Those winches look like a pretty neat set up. Hope the shoulder turns out OK.


----------



## ever green

I have a TN 75 wjth FEL and Farmi 501. I should have got the 601, more pulling power and heavier duty...Heres a few pics...


----------



## ever green

Winches work great for getting you out of trouble, pulled me right out...


----------



## tawilson

Oh yeah, I meant 501 instead of 551. Heh heh.


----------



## sawyerDave

*Fransgard winch*

I have, I think the smallest Fransgard winch. It is also about 20 years old, instead of a blade, it has 2 feet kinda like backhoe stabilizers that contact the ground when you are pulling. The one thing I learned quick is to have the tractor front end pointed square away from the direction you are pulling the log. I rolled a 16' 16" poplar log over the top of my pile at the top of a small hill, it landed about 30 feet down the hill. Pulled the winch, mounted on a grey market Kubota L2202 almost parallel to the log hooked up the winch and started to pull--the tractor over sideways! Luckily was able to stop and release the winch with no rollover. I learned my lesson, never gonna do that again! Now I know why I got that winch for free, cause the guy who gave it to me said he rolled his tractor twice with it!


----------



## Urbicide

ever green said:


> Winches work great for getting you out of trouble, pulled me right out...

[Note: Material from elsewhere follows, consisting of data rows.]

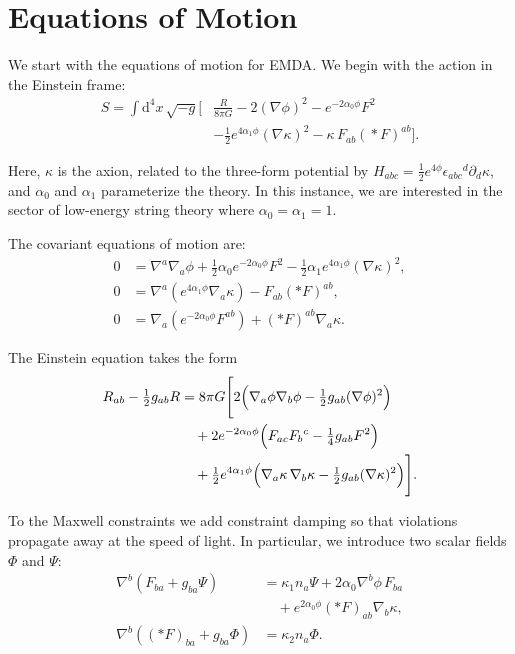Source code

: \section{Equations of Motion}
\label{sec:appx:eom}

We start with the equations of motion for EMDA. We begin with the action in the Einstein frame:
\begin{equation}
\begin{aligned}
S=\int \mathrm{d}^4 x\,\sqrt{-g}\Big[
&\frac{R}{8\pi G}-2(\nabla\phi)^2-e^{-2\alpha_0\phi}F^2\\
&-\tfrac12 e^{4\alpha_1\phi}(\nabla\kappa)^2-\kappa\,F_{ab}({}*F)^{ab}
\Big].
\end{aligned}
\end{equation}

Here, $\kappa$ is the axion, related to the three-form potential by $H_{abc}= \frac{1}{2}e^{4\phi}\epsilon_{abc}{}^{d}\partial_d \kappa$, and $\alpha_0$ and $\alpha_1$ parameterize the theory. In this instance, we are interested in the sector of low-energy string theory where $\alpha_0 = \alpha_1 = 1$.  

The covariant equations of motion are:
\begin{align}
0 &= \nabla^a \nabla_a \phi
   + \tfrac{1}{2}\alpha_0 e^{-2\alpha_0 \phi} F^2
   - \tfrac{1}{2}\alpha_1 e^{4\alpha_1 \phi} (\nabla \kappa)^2, \label{eq:phi} \\[1ex]
0 &= \nabla^a \!\left( e^{4\alpha_1 \phi} \nabla_a \kappa \right)
   - F_{ab} (\ast F)^{ab}, \label{eq:kappa} \\[1ex]
0 &= \nabla_a \!\left( e^{-2\alpha_0 \phi} F^{ab} \right)
   + (\ast F)^{ab} \nabla_a \kappa. \label{eq:Maxwell}
\end{align}

The Einstein equation takes the form
\begin{align}
R_{ab} - \tfrac{1}{2} g_{ab} R 
&= 8 \pi G \Bigg[
   2\Big(\nabla_a \phi \nabla_b \phi 
   - \tfrac{1}{2} g_{ab} (\nabla \phi)^2\Big) \notag \\
&\quad + 2 e^{-2\alpha_0 \phi} 
   \Big(F_{ac} F_b{}^c - \tfrac{1}{4} g_{ab} F^2 \Big) \notag \\
&\quad + \tfrac{1}{2} e^{4\alpha_1 \phi} 
   \Big(\nabla_a \kappa \, \nabla_b \kappa 
   - \tfrac{1}{2} g_{ab} (\nabla \kappa)^2 \Big)
   \Bigg]. \label{eq:Einstein}
\end{align}

To the Maxwell constraints we add constraint damping so that violations propagate away at the speed of light. In particular, we introduce two scalar fields $\Phi$ and $\Psi$:
\begin{align}
\nabla^{b}\left(F_{ba} + g_{ba}\Psi \right) 
  &= \kappa_{1} n_{a} \Psi 
     + 2 \alpha_{0} \nabla^{b}\phi\, F_{ba} \nonumber \\
  &\quad + e^{2\alpha_0 \phi} (*F)_{ab}\nabla_b \kappa, \\[6pt]
\nabla^{b}\!\left( (\ast F)_{ba} + g_{ba}\Phi \right) 
  &= \kappa_{2} n_{a} \Phi .
\end{align}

That is a nice tractor you have. 75 hp? I like the larger front tires. I have R1s on my Bota and with a full, ain't-no-more-gonna-fit, load of wood on my pallet forks really puts a strain on the front tires. 

Talk about getting buried! It was a good thing you had that winch alright! How long did it take you to wash all of that mud off?


----------



## Urbicide

One thing that I have noticed is that Farmi does not include a safety screen with their winches. I guess that it is an extra cost option. Fransgard, Igland, Norse, Tajfun asd come with the screen. I was wondering if those screens would make it more difficult to manuver in tight places anyway. 
opcorn:


----------



## Husky137

Those safety screens aren't going to protect you from anything that is going to do you harm anyhow. I've has my Farmi for almost 5 years with no problems. I think the screen would be a nuisance.


----------



## computeruser

Tangentially related question:

I see that Farmi sells their 290 winch for the 17-30hp tractors. Forgive my ignorance, since I'm a suburban boy whose only tractor experience has been with a lawn tractor, but how much real-world skidding and pulling could be done with a tractor of that size? I'm thinking something like a JD790 or one of those 20-25hp Japanese used imports.


----------



## sawyerDave

*Little tractors can pull big loads*

But you have to be safe. The Kubota that I mentioned in the earlier post is only about 22 hp, but can pull twice its 1500 lbs, if you set it up right, and keep it upright! Not thinking about what you are doing causes more damage, than the actual doing of it.:jawdrop:


----------



## Urbicide

Do any of you guys use the self-releasing snatch blocks? There is one shown on the Norse demo video on Labonvile's web site.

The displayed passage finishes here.